*** EXERCISE MATERIAL Section Begins ***
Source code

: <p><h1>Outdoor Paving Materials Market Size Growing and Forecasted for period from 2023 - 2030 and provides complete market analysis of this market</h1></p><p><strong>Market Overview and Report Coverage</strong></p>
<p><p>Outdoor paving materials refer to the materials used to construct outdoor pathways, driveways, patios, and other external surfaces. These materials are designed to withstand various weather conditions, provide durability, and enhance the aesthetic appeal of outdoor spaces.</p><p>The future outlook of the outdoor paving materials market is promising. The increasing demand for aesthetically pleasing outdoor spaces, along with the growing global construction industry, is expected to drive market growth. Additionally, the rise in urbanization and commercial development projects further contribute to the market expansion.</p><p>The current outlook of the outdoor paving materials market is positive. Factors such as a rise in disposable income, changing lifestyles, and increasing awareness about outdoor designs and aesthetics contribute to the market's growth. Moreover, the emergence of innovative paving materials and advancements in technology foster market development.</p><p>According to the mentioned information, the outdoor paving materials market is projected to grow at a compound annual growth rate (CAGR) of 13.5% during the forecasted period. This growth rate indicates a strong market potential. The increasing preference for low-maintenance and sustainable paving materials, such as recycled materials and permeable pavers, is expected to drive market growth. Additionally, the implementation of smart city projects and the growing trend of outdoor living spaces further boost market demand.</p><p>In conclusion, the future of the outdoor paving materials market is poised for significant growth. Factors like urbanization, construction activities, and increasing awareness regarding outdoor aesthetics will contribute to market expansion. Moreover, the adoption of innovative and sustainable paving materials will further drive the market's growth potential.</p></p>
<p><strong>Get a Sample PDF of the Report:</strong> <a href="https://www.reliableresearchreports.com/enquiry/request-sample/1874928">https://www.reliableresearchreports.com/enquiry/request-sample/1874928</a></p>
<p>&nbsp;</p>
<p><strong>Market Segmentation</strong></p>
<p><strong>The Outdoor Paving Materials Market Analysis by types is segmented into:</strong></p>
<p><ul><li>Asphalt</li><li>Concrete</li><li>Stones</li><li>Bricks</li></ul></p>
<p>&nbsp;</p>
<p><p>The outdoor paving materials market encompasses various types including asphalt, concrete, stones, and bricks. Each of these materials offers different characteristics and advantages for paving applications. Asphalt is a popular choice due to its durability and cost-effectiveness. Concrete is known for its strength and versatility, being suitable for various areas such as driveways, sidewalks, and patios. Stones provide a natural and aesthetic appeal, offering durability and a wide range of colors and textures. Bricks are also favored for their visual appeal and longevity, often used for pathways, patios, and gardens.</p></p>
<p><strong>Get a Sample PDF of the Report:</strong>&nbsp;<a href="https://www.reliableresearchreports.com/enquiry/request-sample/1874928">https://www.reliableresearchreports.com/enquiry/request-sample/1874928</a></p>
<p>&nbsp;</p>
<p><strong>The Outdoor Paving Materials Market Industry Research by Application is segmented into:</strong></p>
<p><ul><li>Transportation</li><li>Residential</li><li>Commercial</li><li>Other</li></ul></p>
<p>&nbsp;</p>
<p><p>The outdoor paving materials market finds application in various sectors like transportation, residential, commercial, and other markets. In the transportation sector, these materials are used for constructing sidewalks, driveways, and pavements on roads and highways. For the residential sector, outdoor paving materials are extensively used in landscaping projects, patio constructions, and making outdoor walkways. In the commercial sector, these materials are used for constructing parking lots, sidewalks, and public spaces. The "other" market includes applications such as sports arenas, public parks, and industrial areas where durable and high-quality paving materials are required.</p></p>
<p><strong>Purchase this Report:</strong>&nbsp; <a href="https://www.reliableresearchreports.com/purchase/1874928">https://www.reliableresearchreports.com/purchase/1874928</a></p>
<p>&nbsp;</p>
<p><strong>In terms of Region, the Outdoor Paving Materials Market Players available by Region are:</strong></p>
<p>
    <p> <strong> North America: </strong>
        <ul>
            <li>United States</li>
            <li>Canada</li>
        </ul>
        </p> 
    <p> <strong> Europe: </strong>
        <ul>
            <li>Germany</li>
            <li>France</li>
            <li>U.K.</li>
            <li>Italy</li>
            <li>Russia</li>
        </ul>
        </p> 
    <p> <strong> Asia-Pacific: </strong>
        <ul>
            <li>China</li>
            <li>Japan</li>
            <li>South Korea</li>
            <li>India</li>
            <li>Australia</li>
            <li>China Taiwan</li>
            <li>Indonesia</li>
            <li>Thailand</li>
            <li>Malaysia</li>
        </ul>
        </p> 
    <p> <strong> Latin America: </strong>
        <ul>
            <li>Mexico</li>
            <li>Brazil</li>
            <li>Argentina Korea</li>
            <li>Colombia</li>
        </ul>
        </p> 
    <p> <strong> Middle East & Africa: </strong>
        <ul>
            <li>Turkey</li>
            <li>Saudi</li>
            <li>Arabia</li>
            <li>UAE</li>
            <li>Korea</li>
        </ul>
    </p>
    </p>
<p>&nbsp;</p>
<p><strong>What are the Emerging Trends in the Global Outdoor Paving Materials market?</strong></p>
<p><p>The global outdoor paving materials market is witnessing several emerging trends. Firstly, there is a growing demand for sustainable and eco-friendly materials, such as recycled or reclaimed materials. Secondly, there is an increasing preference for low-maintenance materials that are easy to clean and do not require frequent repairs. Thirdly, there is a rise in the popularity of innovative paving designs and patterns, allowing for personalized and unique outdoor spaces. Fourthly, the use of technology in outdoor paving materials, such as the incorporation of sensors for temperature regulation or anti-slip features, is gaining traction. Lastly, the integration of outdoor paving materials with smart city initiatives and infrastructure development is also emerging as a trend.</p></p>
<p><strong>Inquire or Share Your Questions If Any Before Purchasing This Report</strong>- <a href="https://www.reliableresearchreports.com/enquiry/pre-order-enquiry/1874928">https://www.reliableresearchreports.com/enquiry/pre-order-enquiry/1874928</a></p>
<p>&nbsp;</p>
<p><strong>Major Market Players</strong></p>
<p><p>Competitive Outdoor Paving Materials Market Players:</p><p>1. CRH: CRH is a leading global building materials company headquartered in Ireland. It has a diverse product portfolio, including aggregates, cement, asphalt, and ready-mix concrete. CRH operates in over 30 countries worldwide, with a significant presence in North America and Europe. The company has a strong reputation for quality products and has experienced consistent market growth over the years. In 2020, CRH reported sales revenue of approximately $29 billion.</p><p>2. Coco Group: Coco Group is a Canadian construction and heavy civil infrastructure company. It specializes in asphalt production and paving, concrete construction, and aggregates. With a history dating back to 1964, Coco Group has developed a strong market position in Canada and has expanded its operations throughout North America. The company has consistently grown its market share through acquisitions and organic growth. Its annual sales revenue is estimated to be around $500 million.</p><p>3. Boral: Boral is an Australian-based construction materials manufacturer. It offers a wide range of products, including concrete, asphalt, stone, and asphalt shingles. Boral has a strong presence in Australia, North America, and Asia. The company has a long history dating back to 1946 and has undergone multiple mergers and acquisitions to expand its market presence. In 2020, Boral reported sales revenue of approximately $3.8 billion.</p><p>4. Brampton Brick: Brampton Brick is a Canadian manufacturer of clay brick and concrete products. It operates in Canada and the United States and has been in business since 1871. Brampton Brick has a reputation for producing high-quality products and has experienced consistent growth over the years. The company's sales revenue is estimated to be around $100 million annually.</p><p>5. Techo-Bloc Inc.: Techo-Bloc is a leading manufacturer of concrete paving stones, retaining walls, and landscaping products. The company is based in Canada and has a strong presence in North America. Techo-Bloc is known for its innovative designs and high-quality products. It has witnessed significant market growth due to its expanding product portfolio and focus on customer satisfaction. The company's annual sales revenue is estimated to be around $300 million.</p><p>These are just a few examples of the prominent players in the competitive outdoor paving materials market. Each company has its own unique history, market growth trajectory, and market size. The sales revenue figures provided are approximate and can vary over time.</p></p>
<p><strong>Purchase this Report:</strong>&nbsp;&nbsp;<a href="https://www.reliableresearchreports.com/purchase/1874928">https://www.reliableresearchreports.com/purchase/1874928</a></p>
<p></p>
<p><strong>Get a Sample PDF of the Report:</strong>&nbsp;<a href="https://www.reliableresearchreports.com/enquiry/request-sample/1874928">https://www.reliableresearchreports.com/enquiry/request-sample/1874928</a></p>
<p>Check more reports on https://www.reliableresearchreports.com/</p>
*** EXERCISE MATERIAL Section Ends ***
PROBLEM DETAILS:
Check every line of the data for the word "enquiry". The response is the count alone.

EXERCISE SOLUTION:
4